In order to have access to necessary tools execute the notebook to [re-create a Storage VM attached](../../fablib_api/fabric_fpgas/fpga_tools_storage.ipynb) to the `fpga-tools` persistent storage. You must execute it as a member of FABRIC Staff project. 

## Step 1: Identify and isolate the worker node

Unless the whole site is already in maintenance, using administrator tools identify the worker node with FPGA and put it in maintenance making sure it does not have experimenter VMs on it. You can check the [aggregate ads in JSON](https://github.com/fabric-testbed/aggregate-ads/tree/main/JSON) to make sure you are targeting the right worker.

## Step 2: Provision a VM on the desired worker with attached FPGA and FABNetv4 connection

Create a slice with a VM attached to the FPGA on the desired site and a FABNetv4 interface to reach the Storage VM in Step 0.

### Initialize fablib and variables

In [None]:
# Initialize FABlib

from fabrictestbed_extensions.fablib.fablib import FablibManager as fablib_manager

fablib = fablib_manager()
                     
fablib.show_config();

Define slice parameters - re-execute as needed to run any of the steps in this notebook.

In [None]:
# user artifact should be deposited Storage VM into /mnt/fpga_tools/static/artifacts/<owner username>/<version> since names of artifacts may be similar or same.
artifact_owner_username = 'msada'
artifact_version = 'v2'

# edit the name of the user-provided artifact and labtools and DPDK docker images stored in Storage VM as needed
artifact = 'artifacts.au280.p4_only.0.zip'
dpdk_image = 'smartnic-dpdk-docker.tar.gz'
labtools_image = 'xilinx-labtools-docker-2023.1_0507_1903.tar.gz'

# the image built from artifact usually has the same name regardless of the artifact
artifact_image = 'esnet-smartnic-fw.tar.gz'
sn_stack_tar = 'sn-stack.tar.gz'

# Xilins labtools package in Storage VM
labtools_package = 'Xilinx_Vivado_Lab_Lin_2023.1_0507_1903.tar.gz'

# setup site name
site='SRI'
node_name='fpga-node'

# FABNetv4 of storage VM - consult the Storage VM slice for this FABNetv4 IP address
storage_vm_ip = "10.132.142.2"
# username and password used in storage VM
nginx_user = "fpga_tools"
nginx_password = "secret-password"

#
# should not need to edit below
FPGA_CHOICE='FPGA_Xilinx_U280'

# name the slice and the node 
slice_name=f'Persistent esnet-smartnic slice with {FPGA_CHOICE} on {site}'
print(f'Will create slice "{slice_name}" with node "{node_name}"')

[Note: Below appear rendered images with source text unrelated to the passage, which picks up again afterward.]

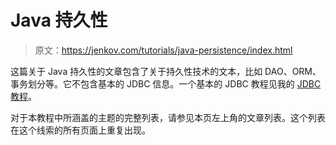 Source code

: # Java 持久性

> 原文：<https://jenkov.com/tutorials/java-persistence/index.html>

这篇关于 Java 持久性的文章包含了关于持久性技术的文本，比如 DAO、ORM、事务划分等。它不包含基本的 JDBC 信息。一个基本的 JDBC 教程见我的 [JDBC 教程](/jdbc/index.html)。

对于本教程中所涵盖的主题的完整列表，请参见本页左上角的文章列表。这个列表在这个线索的所有页面上重复出现。
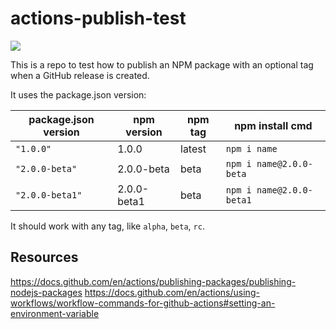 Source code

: # actions-publish-test

<a href="https://www.npmjs.com/package/actions-publish-test" alt="NPM Package">
    <img src="https://img.shields.io/npm/v/actions-publish-test" />
</a>

This is a repo to test how to publish an NPM package with an optional tag when
a GitHub release is created.

It uses the package.json version:

| package.json version | npm version | npm tag | npm install cmd          |
| -------------------- | ----------- | ------- | ------------------------ |
| `"1.0.0"`            | 1.0.0       | latest  | `npm i name`             |
| `"2.0.0-beta"`       | 2.0.0-beta  | beta    | `npm i name@2.0.0-beta`  |
| `"2.0.0-beta1"`      | 2.0.0-beta1 | beta    | `npm i name@2.0.0-beta1` |

It should work with any tag, like `alpha`, `beta`, `rc`.

## Resources

https://docs.github.com/en/actions/publishing-packages/publishing-nodejs-packages
https://docs.github.com/en/actions/using-workflows/workflow-commands-for-github-actions#setting-an-environment-variable
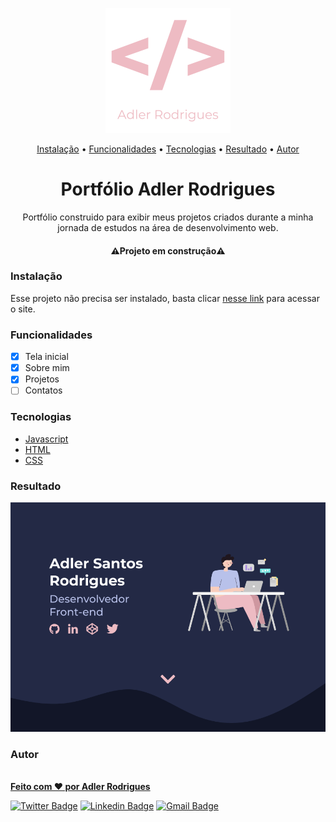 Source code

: <p align="center" >
 <img width="200" height="200" src="./img/logogithub.png">
</p>



<p align="center"> 
  <a href="#install">Instalação</a> • <a href="#features">Funcionalidades</a> • <a href="#techs">Tecnologias</a> • <a href="#result">Resultado</a> • <a href="#autor">Autor</a>      
</p>

<h1 align="center">Portfólio Adler Rodrigues</h1>
<p align="center">Portfólio construido para exibir meus projetos criados durante a minha jornada de estudos na área de desenvolvimento web.</p>

<h4 align="center"> 
	⚠️Projeto em construção⚠️
</h4>

<h3 id="install">Instalação</h3> 
<p>Esse projeto não precisa ser instalado, basta clicar <a href="http://adler.dev.br/">nesse link</a> para acessar o site.</p>

<h3 id="features">Funcionalidades</h3> 

- [x] Tela inicial
- [x] Sobre mim
- [x] Projetos
- [ ] Contatos

<h3 id="techs">Tecnologias</h3>

- [Javascript](https://developer.mozilla.org/pt-BR/docs/Web/JavaScript)
- [HTML](https://developer.mozilla.org/pt-BR/docs/Web/HTML)
- [CSS](https://developer.mozilla.org/pt-BR/docs/Web/CSS)

<h3 id="result">Resultado</h3>
<p>
  <img alt="Site Preview" src="./img/preview.png" />
</p>

<h3 id="autor">Autor</h3>

<a href="http://adler.dev.br/">
 <img style="border-radius: 100%;" src="https://avatars2.githubusercontent.com/u/36713669?s=460&u=cc58fa4960c39f44fc25bc3148acaa738caea845&v=4" width="150px;" alt=""/>
 <br />
<b>Feito com ❤️ por Adler Rodrigues</b>
</a>

[![Twitter Badge](https://img.shields.io/badge/-@adilierr-1ca0f1?style=flat-square&labelColor=1ca0f1&logo=twitter&logoColor=white&link=https://twitter.com/adilierr)](https://twitter.com/adilierr) [![Linkedin Badge](https://img.shields.io/badge/-Adler-blue?style=flat-square&logo=Linkedin&logoColor=white&link=https://www.linkedin.com/in/adlerrodrigues/)](https://www.linkedin.com/in/adlerrodrigues/) [![Gmail Badge](https://img.shields.io/badge/-adlerdet@gmail.com-c14438?style=flat-square&logo=Gmail&logoColor=white&link=mailto:adlerdet@gmail.com)](mailto:adlerdet@gmail.com)
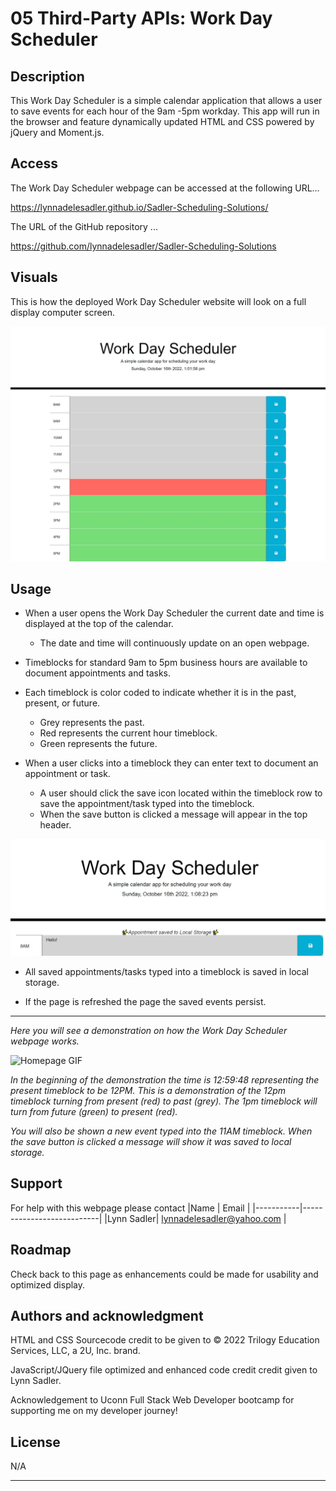 # 05 Third-Party APIs: Work Day Scheduler

## Description

This Work Day Scheduler is a simple calendar application that allows a user to save events for each hour of the 9am -5pm workday. This app will run in the browser and feature dynamically updated HTML and CSS powered by jQuery and Moment.js.

## Access

<!-- Deployed weblink-->

The Work Day Scheduler webpage can be accessed at the following URL...

https://lynnadelesadler.github.io/Sadler-Scheduling-Solutions/

The URL of the GitHub repository ...

https://github.com/lynnadelesadler/Sadler-Scheduling-Solutions

## Visuals

<!-- Provide the visuals for full display and phone display -->

This is how the deployed Work Day Scheduler website will look on a full display computer screen.

![Work Day Scheduler homepage](./Assets/Images/HomePage.jpeg)

## Usage

<!-- Provide a list of steps on how to use the work day scheduler -->

- When a user opens the Work Day Scheduler the current date and time is displayed at the top of the calendar.

  - The date and time will continuously update on an open webpage.

- Timeblocks for standard 9am to 5pm business hours are available to document appointments and tasks.

- Each timeblock is color coded to indicate whether it is in the past, present, or future.

  - Grey represents the past.
  - Red represents the current hour timeblock.
  - Green represents the future.

- When a user clicks into a timeblock they can enter text to document an appointment or task.
  - A user should click the save icon located within the timeblock row to save the appointment/task typed into the timeblock.
  - When the save button is clicked a message will appear in the top header.

![Appointment saved to local storage](./Assets/Images/Appointment%20saved%20to%20local%20storage.jpeg)

- All saved appointments/tasks typed into a timeblock is saved in local storage.

- If the page is refreshed the page the saved events persist.

---

_Here you will see a demonstration on how the Work Day Scheduler webpage works._

![Homepage GIF](./Assets/Images/GIF.gif)

_In the beginning of the demonstration the time is 12:59:48 representing the present timeblock to be 12PM. This is a demonstration of the 12pm timeblock turning from present (red) to past (grey). The 1pm timeblock will turn from future (green) to present (red)._

_You will also be shown a new event typed into the 11AM timeblock. When the save button is clicked a message will show it was saved to local storage._

## Support

For help with this webpage please contact
|Name | Email |
|-----------|---------------------------|
|Lynn Sadler| lynnadelesadler@yahoo.com |

## Roadmap

Check back to this page as enhancements could be made for usability and optimized display.

## Authors and acknowledgment

HTML and CSS Sourcecode credit to be given to © 2022 Trilogy Education Services, LLC, a 2U, Inc. brand.

JavaScript/JQuery file optimized and enhanced code credit credit given to Lynn Sadler.

Acknowledgement to Uconn Full Stack Web Developer bootcamp for supporting me on my developer journey!

## License

N/A

---
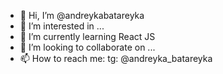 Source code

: - 👋 Hi, I’m @andreykabatareyka
- 👀 I’m interested in ...
- 🌱 I’m currently learning React JS
- 💞️ I’m looking to collaborate on ...
- 📫 How to reach me: tg: @andreyka_batareyka

<!---
andreykabatareyka/andreykabatareyka is a ✨ special ✨ repository because its `README.md` (this file) appears on your GitHub profile.
You can click the Preview link to take a look at your changes.
--->
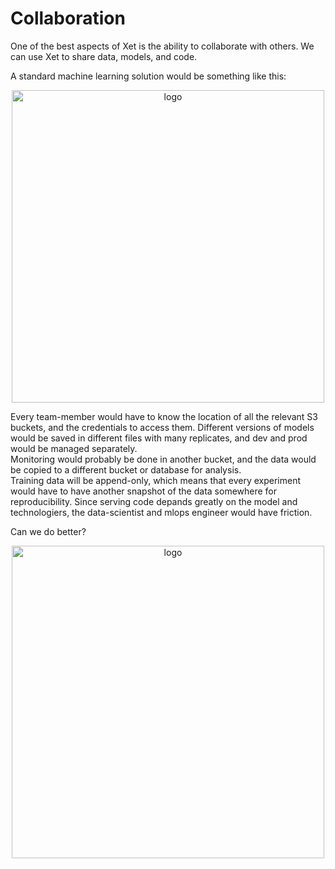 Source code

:# Collaboration
One of the best aspects of Xet is the ability to collaborate with others.
We can use Xet to share data, models, and code.

A standard machine learning solution would be something like this:
<p align="center">
   <img src="../_static/images/standard.png" alt="logo" width="500" />
</p>   

Every team-member would have to know the location of all the relevant S3 buckets, and the credentials to access them.
Different versions of models would be saved in different files with many replicates, and dev and prod would be managed separately.        
Monitoring would probably be done in another bucket, and the data would be copied to a different bucket or database for analysis.      
Training data will be append-only, which means that every experiment would have to have another snapshot of the data somewhere for reproducibility.
Since serving code depands greatly on the model and technologiers, the data-scientist and mlops engineer would have friction.  

Can we do better?
<p align="center">
   <img src="../_static/images/xethub.png" alt="logo" width="500" />
</p>   




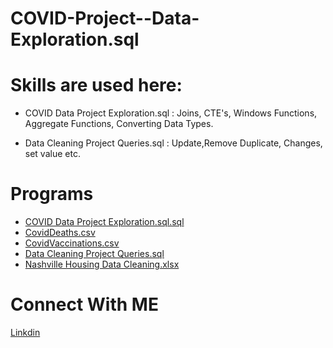 # COVID-Project--Data-Exploration.sql


# Skills are used here:
- COVID Data Project Exploration.sql : 
  Joins, CTE's, Windows Functions, Aggregate Functions, Converting Data Types.

- Data Cleaning Project Queries.sql : 
   Update,Remove Duplicate, Changes, set value etc.

# Programs
- [COVID Data Project Exploration.sql.sql](https://github.com/mahedei/Portfolio-Projects/blob/main/COVID%20Project%20-%20Data%20Exploration.sql.sql)
- [CovidDeaths.csv](https://github.com/mahedei/Portfolio-Projects/blob/main/CovidDeaths.csv)
- [CovidVaccinations.csv](https://github.com/mahedei/Portfolio-Projects/blob/main/CovidVaccinations.csv)
- [Data Cleaning Project Queries.sql](https://github.com/mahedei/Portfolio-Projects/blob/main/Data%20Cleaning%20Project%20Queries.sql)
- [Nashville Housing Data Cleaning.xlsx](https://github.com/mahedei/Portfolio-Projects/blob/main/Nashville%20Housing%20Data%20Cleaning.xlsx)


# Connect With ME
[Linkdin](https://www.linkedin.com/in/mahedi-hasan-391793204/)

# don't edit - convert from FPGA type to a resource column name
# to use in filter lambda function below
choice_to_column = {
    "FPGA_Xilinx_U280": "fpga_u280_available",
}

column_name = choice_to_column.get(FPGA_CHOICE, "Unknown")

#fablib.get_image_names()

### Create a new slice 

Create a slice with FPGA component on selected site and access to FABNetv4 network.

__NOTE:__ It is important to use a Docker-enabled image so that Docker can properly build docker images on IPv6-enabled sites.

In [None]:
# Create Slice. Note that by default submit() call will poll for 360 seconds every 10-20 seconds
# waiting for slice to come up. Normal expected time is around 2 minutes. 
slice = fablib.new_slice(name=slice_name)
image = 'docker_ubuntu_20'

# Add node with a 200G drive and 8 of CPU cores using Ubuntu 20 image
node = slice.add_node(name=node_name, site=site, cores=8, disk=200, image=image)
node.add_component(model=FPGA_CHOICE, name='fpga1')
# be sure to add FABNetv4 so we can communicate with the slice that has the tools
node.add_fabnet()

# use the postboot script from docker examples
node.add_post_boot_upload_directory('../../fablib_api/docker_containers/node_tools','.')
node.add_post_boot_execute('node_tools/enable_docker.sh {{ _self_.image }} ')
node.add_post_boot_upload_directory('node_config','.')
node.add_post_boot_execute(f'chmod a+x node_config/ipv6-and-docker-plugins.sh && node_config/ipv6-and-docker-plugins.sh')

# Submit Slice Request
slice.submit();

Add storage VM into /etc/hosts for convenience. __Consult the storage slice for the FABNetv4 IPv4 address of that VM.__

In [None]:
slice = fablib.get_slice(slice_name)
node = slice.get_node(name=node_name)   

commands = list()
commands.append(f"echo {storage_vm_ip} fpga-tools-host | sudo tee -a /etc/hosts")
commands.append(f"echo 127.0.0.1 {node_name} | sudo tee -a /etc/hosts")

for command in commands:
    stdout, stderr = node.execute(command)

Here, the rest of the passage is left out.